Saved data entries:
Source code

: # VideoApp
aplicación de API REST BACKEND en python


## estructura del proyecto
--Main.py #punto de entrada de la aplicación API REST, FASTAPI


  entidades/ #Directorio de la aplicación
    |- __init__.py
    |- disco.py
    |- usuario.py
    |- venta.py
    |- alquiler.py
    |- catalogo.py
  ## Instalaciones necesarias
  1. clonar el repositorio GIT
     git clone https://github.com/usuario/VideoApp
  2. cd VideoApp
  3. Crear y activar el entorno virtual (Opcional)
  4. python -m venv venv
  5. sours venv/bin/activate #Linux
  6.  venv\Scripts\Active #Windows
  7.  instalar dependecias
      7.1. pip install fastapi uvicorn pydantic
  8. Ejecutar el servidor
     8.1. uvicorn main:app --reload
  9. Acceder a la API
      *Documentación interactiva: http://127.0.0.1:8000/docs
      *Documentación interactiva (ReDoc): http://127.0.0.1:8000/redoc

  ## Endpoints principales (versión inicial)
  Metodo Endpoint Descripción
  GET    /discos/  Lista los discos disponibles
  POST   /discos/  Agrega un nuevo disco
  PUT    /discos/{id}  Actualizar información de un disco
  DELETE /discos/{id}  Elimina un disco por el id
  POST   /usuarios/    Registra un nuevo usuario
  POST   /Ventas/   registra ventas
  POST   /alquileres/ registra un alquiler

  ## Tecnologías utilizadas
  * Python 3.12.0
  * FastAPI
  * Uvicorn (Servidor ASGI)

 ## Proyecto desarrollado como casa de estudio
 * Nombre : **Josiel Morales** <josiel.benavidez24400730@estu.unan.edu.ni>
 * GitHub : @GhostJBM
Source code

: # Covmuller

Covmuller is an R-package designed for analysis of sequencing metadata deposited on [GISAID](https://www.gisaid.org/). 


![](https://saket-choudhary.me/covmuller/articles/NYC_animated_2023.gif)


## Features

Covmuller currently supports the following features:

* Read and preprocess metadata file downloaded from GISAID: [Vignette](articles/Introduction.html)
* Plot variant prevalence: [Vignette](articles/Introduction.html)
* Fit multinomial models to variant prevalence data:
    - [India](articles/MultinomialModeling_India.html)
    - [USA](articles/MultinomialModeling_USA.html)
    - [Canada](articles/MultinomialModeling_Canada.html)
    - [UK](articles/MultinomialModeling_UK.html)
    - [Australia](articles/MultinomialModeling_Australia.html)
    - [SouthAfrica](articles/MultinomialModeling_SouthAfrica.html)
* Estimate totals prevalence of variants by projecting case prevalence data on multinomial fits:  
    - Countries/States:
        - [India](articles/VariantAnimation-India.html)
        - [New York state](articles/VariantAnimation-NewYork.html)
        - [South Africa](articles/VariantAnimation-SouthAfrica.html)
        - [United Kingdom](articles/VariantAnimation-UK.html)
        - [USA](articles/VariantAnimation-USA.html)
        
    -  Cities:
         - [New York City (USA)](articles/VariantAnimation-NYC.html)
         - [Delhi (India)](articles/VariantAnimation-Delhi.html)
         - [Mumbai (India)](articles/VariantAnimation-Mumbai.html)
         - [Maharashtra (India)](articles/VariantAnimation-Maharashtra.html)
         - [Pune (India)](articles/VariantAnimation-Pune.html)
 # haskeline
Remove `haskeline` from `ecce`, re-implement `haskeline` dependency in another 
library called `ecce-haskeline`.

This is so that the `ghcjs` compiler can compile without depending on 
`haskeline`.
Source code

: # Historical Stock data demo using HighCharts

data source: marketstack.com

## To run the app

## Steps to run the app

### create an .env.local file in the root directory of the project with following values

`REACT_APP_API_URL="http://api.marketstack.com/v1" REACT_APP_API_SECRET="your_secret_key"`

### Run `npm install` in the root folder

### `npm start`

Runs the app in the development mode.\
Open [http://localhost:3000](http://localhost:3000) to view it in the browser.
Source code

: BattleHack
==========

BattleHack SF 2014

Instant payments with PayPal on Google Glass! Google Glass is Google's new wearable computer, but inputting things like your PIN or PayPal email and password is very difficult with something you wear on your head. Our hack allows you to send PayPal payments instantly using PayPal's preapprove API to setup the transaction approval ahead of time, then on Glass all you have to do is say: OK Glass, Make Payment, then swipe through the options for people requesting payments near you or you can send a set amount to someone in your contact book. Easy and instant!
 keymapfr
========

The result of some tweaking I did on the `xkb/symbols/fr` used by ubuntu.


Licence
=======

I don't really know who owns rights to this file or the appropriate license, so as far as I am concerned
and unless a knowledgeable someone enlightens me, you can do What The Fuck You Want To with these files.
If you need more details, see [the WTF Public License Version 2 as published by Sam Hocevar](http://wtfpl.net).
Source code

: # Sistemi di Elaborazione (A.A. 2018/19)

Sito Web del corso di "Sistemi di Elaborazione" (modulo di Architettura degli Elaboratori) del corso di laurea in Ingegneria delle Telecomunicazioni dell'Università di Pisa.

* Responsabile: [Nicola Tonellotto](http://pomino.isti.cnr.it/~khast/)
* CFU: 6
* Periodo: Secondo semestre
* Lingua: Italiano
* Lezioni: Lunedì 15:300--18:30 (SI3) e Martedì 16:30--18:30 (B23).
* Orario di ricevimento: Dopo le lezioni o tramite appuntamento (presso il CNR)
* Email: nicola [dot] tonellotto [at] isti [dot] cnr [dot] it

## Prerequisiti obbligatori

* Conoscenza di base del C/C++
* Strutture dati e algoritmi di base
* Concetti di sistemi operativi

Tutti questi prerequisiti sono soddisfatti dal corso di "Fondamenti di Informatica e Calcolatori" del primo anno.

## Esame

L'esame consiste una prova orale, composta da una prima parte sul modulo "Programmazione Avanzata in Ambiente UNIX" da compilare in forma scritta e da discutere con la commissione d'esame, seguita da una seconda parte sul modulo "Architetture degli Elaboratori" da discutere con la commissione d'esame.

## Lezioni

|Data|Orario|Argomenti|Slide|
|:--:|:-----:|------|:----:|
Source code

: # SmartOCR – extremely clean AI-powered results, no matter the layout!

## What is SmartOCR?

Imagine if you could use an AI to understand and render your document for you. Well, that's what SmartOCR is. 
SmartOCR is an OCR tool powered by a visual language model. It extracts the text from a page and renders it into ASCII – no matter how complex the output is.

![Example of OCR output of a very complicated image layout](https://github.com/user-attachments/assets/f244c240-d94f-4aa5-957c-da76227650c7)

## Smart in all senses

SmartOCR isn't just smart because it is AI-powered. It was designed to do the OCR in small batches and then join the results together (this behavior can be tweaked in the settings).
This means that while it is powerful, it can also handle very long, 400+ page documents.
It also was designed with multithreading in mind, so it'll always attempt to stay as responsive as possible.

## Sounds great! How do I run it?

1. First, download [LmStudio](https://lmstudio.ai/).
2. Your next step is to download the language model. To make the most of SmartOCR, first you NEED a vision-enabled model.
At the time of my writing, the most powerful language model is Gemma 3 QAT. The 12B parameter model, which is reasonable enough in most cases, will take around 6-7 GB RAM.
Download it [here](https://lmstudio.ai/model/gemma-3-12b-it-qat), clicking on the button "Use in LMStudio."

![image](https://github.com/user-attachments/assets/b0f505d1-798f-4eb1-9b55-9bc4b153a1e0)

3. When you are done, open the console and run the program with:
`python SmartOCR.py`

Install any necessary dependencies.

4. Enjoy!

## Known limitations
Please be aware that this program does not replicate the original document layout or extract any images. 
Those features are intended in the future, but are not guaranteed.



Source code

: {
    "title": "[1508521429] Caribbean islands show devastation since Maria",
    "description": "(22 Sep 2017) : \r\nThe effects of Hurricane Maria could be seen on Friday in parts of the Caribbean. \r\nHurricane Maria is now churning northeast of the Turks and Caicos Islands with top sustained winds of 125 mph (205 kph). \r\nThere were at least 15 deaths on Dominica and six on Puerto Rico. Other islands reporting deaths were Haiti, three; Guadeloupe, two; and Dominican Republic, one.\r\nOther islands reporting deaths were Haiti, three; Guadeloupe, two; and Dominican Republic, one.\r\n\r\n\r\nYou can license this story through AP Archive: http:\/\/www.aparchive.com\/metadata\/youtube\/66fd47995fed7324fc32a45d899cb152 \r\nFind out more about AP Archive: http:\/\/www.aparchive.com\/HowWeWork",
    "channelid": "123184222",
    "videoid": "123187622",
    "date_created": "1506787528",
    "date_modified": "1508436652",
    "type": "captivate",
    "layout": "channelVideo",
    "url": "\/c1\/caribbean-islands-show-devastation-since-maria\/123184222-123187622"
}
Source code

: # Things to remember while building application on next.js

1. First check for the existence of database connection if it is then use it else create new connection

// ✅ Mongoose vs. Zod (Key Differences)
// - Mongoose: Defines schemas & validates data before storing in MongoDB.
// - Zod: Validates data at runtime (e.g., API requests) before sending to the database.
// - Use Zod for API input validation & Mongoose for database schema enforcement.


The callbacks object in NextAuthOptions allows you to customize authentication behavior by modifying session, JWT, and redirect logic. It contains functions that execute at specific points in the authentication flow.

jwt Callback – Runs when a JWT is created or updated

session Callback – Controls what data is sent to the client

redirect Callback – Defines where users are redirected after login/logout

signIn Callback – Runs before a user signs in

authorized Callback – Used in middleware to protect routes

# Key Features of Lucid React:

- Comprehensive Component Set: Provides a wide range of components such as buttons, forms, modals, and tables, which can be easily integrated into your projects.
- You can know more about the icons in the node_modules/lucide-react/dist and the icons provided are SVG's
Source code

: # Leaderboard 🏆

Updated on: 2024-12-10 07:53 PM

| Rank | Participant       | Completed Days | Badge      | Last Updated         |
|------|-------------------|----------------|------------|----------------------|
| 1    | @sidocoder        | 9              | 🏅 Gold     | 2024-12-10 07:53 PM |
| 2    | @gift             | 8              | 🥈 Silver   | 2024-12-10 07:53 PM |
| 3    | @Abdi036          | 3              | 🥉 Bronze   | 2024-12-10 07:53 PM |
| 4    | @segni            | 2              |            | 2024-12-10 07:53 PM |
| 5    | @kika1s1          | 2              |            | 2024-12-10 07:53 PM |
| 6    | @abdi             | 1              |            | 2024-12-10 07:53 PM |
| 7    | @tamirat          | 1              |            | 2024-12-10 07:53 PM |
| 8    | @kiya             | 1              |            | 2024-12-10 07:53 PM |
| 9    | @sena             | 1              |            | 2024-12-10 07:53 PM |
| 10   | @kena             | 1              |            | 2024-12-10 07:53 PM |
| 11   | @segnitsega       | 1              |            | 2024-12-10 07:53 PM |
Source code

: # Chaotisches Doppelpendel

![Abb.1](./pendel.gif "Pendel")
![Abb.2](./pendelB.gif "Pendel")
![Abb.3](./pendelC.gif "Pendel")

## HOW TO COMPLETE THIS TASK
From the entries above, write out only the lines starting at the line that holds "--Main.py #punto de" and ending at the line that holds "4. python -m venv venv", keeping both and matching them exactly.

## EXERCISE RESPONSE
--Main.py #punto de entrada de la aplicación API REST, FASTAPI


  entidades/ #Directorio de la aplicación
    |- __init__.py
    |- disco.py
    |- usuario.py
    |- venta.py
    |- alquiler.py
    |- catalogo.py
  ## Instalaciones necesarias
  1. clonar el repositorio GIT
     git clone https://github.com/usuario/VideoApp
  2. cd VideoApp
  3. Crear y activar el entorno virtual (Opcional)
  4. python -m venv venv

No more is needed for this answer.